If you have developer relations specialists who are active and have a growing audience on Twitter, that will also be a source of harassment if they don’t identify as a white male. While Twitter makes it relatively easy to block people, you can get in situations with a lot of influx of unwanted attention as a by-product of doing a great job making an impact. At Sanity, we have started using blockparty.app that will proactively filter and mute unwanted content and give you better tools for blocking accounts. The (cheap) premium edition even has a helper view that lets colleagues moderate block suggestions for you. Our experience with it so far has been great.
It’s commonly known that the comment section of YouTube can be challenging. We have set our comments to pre-moderated by default. And we’re not the only ones. Jason Lengstorf, VP of Developer Experience at Netlify and host of “Learn with Jason” has seen it necessary to do the same for his show:
I get asked why I turn off YouTube comments sometimes. I agree they often have helpful info & add to the conversation
but every time I have a guest that’s not a white dude, I get at least one toxic comment aimed at making my guest feel bad
even one is too many. so no comments
It’s not ideal, because it takes time to moderate comments and they are a signal of engagement. But making sure we’re not accommodating and hosting hateful and misogynist content is part of acting out a code of conduct. Because this is not only about the well-being of our team, it’s also keeping up the standards for our community.

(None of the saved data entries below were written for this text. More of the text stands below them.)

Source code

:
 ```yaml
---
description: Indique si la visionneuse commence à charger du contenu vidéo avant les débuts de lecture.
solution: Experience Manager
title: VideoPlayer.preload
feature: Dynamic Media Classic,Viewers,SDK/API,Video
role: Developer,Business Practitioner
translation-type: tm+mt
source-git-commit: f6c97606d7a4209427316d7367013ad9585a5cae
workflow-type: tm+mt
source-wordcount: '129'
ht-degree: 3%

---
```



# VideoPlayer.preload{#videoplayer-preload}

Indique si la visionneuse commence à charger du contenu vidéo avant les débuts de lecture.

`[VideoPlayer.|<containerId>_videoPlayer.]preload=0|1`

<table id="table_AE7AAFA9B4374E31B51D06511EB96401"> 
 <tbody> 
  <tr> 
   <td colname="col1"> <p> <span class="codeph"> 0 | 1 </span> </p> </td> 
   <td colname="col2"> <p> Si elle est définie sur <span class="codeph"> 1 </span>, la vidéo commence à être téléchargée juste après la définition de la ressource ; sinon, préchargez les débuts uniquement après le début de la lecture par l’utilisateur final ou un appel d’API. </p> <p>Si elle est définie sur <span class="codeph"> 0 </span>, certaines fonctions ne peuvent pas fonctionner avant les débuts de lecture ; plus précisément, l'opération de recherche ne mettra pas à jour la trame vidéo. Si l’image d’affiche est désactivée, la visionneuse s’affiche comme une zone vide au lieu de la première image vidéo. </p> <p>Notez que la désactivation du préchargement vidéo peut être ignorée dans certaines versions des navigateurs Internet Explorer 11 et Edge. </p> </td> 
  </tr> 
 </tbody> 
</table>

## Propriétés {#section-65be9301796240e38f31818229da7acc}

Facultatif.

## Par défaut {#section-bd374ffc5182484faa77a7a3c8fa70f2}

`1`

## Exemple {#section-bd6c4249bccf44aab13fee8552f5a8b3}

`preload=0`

Writing this post and reflecting on past experiences, a final approach came up. Often in developer relations, we collaborate and appear as guests on other partner companies and channels. Then we’re beholden to other audiences and our hosts' practices around moderation. We’re working on being more intentional about setting expectations around moderation and harm reduction. Even though partners might not always follow up, asking will set a precedence and make content creators aware of problems they haven’t considered. It’s basically asking if there’s a code of conduct and how it’s enforced.
Whenever there is a transaction involved, for example, if it’s sponsored content, you can even put comment moderation as part of the contract. It’s also more impactful if the expectation comes from the person running the developer relations team or whoever decides if an agreement should be made or not. It also lets your report focus 100% on making their content knowing that someone has put a stake in their safety.
I don’t think we have figured out online harm reduction in tech yet. However, it’s not hard to start employing some preventive measures. The first step is becoming aware that harassment like this is rampant for non-white non-male-presenting devrels (as well as many other groups). Even though I believed myself to be relatively tuned in to this, I was taken aback seeing some of the messages that people (only men) has sent to my team. For the past years, we have seen that the recipients of online harassment have been more vocal about their experiences. Now it’s time that we who are leaders and have influence do our part of the work and figure out how we can be accountable and set higher standards.